Neunkirchen: Bläuling und Wiesenknopf statt Bauen und Wohnen

Die Marktgemeinde Neunkirchen ist sozusagen ein Hotspot: für den Wiesenknopf-Ameisenbläuling.Nur etwa 100 Exemplare dieses Schmetterlings gibt es in ganz Deutschland, drei davon flattern in Neunkirchen von einem Wiesenknopf zum anderen.
Das ist die Blume mit dem schönen roten Kopf, die für den Schmetterling sehr bedeutsam ist und nun von der Loki-Schmidt-Stiftung zur Blume des Jahres 2021 gekürt wurde. "Der Große Wiesenknopf (Sanguisorba officinalis) wurde zur "Blume des Jahres 2021" gekürt, weil die Bestände dieser Pflanze stark rückläufig sind.
"Die Pflanze steht stellvertretend für einen Lebensraum, der bei uns immer seltener wird: das artenreiche, extensiv genutzte Grünland. Die Pflanze braucht feuchte Böden und blüht zwischen Juli und November", erklärt Michael Urbanczyk von der Unteren Naturschutzbehörde am Landratsamt Forchheim. Und diese Blume ist mit dem seltenen Schmetterling verbunden. "Bedeutsam ist sie unter anderem als Futterpflanze für die Raupen zweier Schmetterlinge, den Hellen und den Dunklen Wiesenknopf-Ameisenbläuling, die beide in Europa streng geschützt sind und in der Flora-Fauna-Habitat-Richtlinie der EU im Anhang II als Arten von gemeinschaftlichem Interesse aufgeführt sind. In dieser Liste sind gefährdete Arten genannt, die durch ihre Lebensraumansprüche als Schirmart für viele weitere Arten in diesen Lebensräumen stehen. Durch den Schutz dieser beiden Schmetterlingsarten werden also Lebensräume und ihre Lebensgemeinschaften geschützt", erklärt Michael Urbanczyk.

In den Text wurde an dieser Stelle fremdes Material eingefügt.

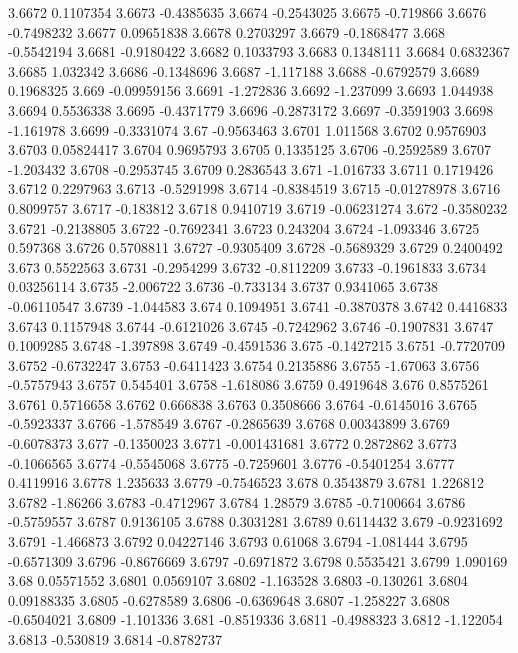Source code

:3.6672  0.1107354
3.6673  -0.4385635
3.6674  -0.2543025
3.6675  -0.719866
3.6676  -0.7498232
3.6677  0.09651838
3.6678  0.2703297
3.6679  -0.1868477
3.668  -0.5542194
3.6681  -0.9180422
3.6682  0.1033793
3.6683  0.1348111
3.6684  0.6832367
3.6685  1.032342
3.6686  -0.1348696
3.6687  -1.117188
3.6688  -0.6792579
3.6689  0.1968325
3.669  -0.09959156
3.6691  -1.272836
3.6692  -1.237099
3.6693  1.044938
3.6694  0.5536338
3.6695  -0.4371779
3.6696  -0.2873172
3.6697  -0.3591903
3.6698  -1.161978
3.6699  -0.3331074
3.67  -0.9563463
3.6701  1.011568
3.6702  0.9576903
3.6703  0.05824417
3.6704  0.9695793
3.6705  0.1335125
3.6706  -0.2592589
3.6707  -1.203432
3.6708  -0.2953745
3.6709  0.2836543
3.671  -1.016733
3.6711  0.1719426
3.6712  0.2297963
3.6713  -0.5291998
3.6714  -0.8384519
3.6715  -0.01278978
3.6716  0.8099757
3.6717  -0.183812
3.6718  0.9410719
3.6719  -0.06231274
3.672  -0.3580232
3.6721  -0.2138805
3.6722  -0.7692341
3.6723  0.243204
3.6724  -1.093346
3.6725  0.597368
3.6726  0.5708811
3.6727  -0.9305409
3.6728  -0.5689329
3.6729  0.2400492
3.673  0.5522563
3.6731  -0.2954299
3.6732  -0.8112209
3.6733  -0.1961833
3.6734  0.03256114
3.6735  -2.006722
3.6736  -0.733134
3.6737  0.9341065
3.6738  -0.06110547
3.6739  -1.044583
3.674  0.1094951
3.6741  -0.3870378
3.6742  0.4416833
3.6743  0.1157948
3.6744  -0.6121026
3.6745  -0.7242962
3.6746  -0.1907831
3.6747  0.1009285
3.6748  -1.397898
3.6749  -0.4591536
3.675  -0.1427215
3.6751  -0.7720709
3.6752  -0.6732247
3.6753  -0.6411423
3.6754  0.2135886
3.6755  -1.67063
3.6756  -0.5757943
3.6757  0.545401
3.6758  -1.618086
3.6759  0.4919648
3.676  0.8575261
3.6761  0.5716658
3.6762  0.666838
3.6763  0.3508666
3.6764  -0.6145016
3.6765  -0.5923337
3.6766  -1.578549
3.6767  -0.2865639
3.6768  0.00343899
3.6769  -0.6078373
3.677  -0.1350023
3.6771  -0.001431681
3.6772  0.2872862
3.6773  -0.1066565
3.6774  -0.5545068
3.6775  -0.7259601
3.6776  -0.5401254
3.6777  0.4119916
3.6778  1.235633
3.6779  -0.7546523
3.678  0.3543879
3.6781  1.226812
3.6782  -1.86266
3.6783  -0.4712967
3.6784  1.28579
3.6785  -0.7100664
3.6786  -0.5759557
3.6787  0.9136105
3.6788  0.3031281
3.6789  0.6114432
3.679  -0.9231692
3.6791  -1.466873
3.6792  0.04227146
3.6793  0.61068
3.6794  -1.081444
3.6795  -0.6571309
3.6796  -0.8676669
3.6797  -0.6971872
3.6798  0.5535421
3.6799  1.090169
3.68  0.05571552
3.6801  0.0569107
3.6802  -1.163528
3.6803  -0.130261
3.6804  0.09188335
3.6805  -0.6278589
3.6806  -0.6369648
3.6807  -1.258227
3.6808  -0.6504021
3.6809  -1.101336
3.681  -0.8519336
3.6811  -0.4988323
3.6812  -1.122054
3.6813  -0.530819
3.6814  -0.8782737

Dieser besondere Lebensraum, der sowohl den Wiesenknopf und somit den seltenen Schmetterling namens Wiesenknopf-Ameisenbläuling beherbergt, ist das Gebiet "Kanalweg", und das erhält mit der Ernennung des Wiesenknopfs zur Blume des Jahres wieder Aufmerksamkeit, wie die virtuelle Bürgerversammlung zeigte. Denn eigentlich ist diese Fläche ein von der Gemeinde ausgewiesenes Baugebiet mit ungefähr 20 Parzellen und ein sehr altes Thema.
Aber gebaut werden kann immer noch nicht. Nicht zuletzt, weil da der Wiesenknopfameisenbläuling lebt. Als der Markt Neunkirchen am Brand 2014 mit der Erschließung des Baugebiets beginnen wollte, wurde dort ein bedeutendes Vorkommen der beiden streng geschützten Schmetterlingsarten festgestellt. Die Erschließung wurde zurückgestellt und seit Jahren versucht die Gemeinde Neunkirchen deshalb, den Schmetterling umzusiedeln. Bislang mit wenig Erfolg.
Der Schmetterling braucht die Kulturlandschaft und die Wirtsameisen, die ebenfalls bei dem Baugebiet Kanalweg leben. Ein für die Umsiedlung geeignetes Grundstück hat die Gemeinde längst gefunden. "Richtung Mittelschule, südlich auf einem Wiesengelände versuchen wir, den Schmetterling auszusiedeln", informiert Bürgermeister Martin Walz.
Pflanze ist angesiedelt
Um das neue Grundstück herum wächst bereits Wiesenknopf. Diese Fläche muss ähnlich wie eine Wiese gemäht werden: "Dann nicht mehr, damit sich die Ameisen entwickeln. Es kommt ganz entscheidend auf die Mahd an."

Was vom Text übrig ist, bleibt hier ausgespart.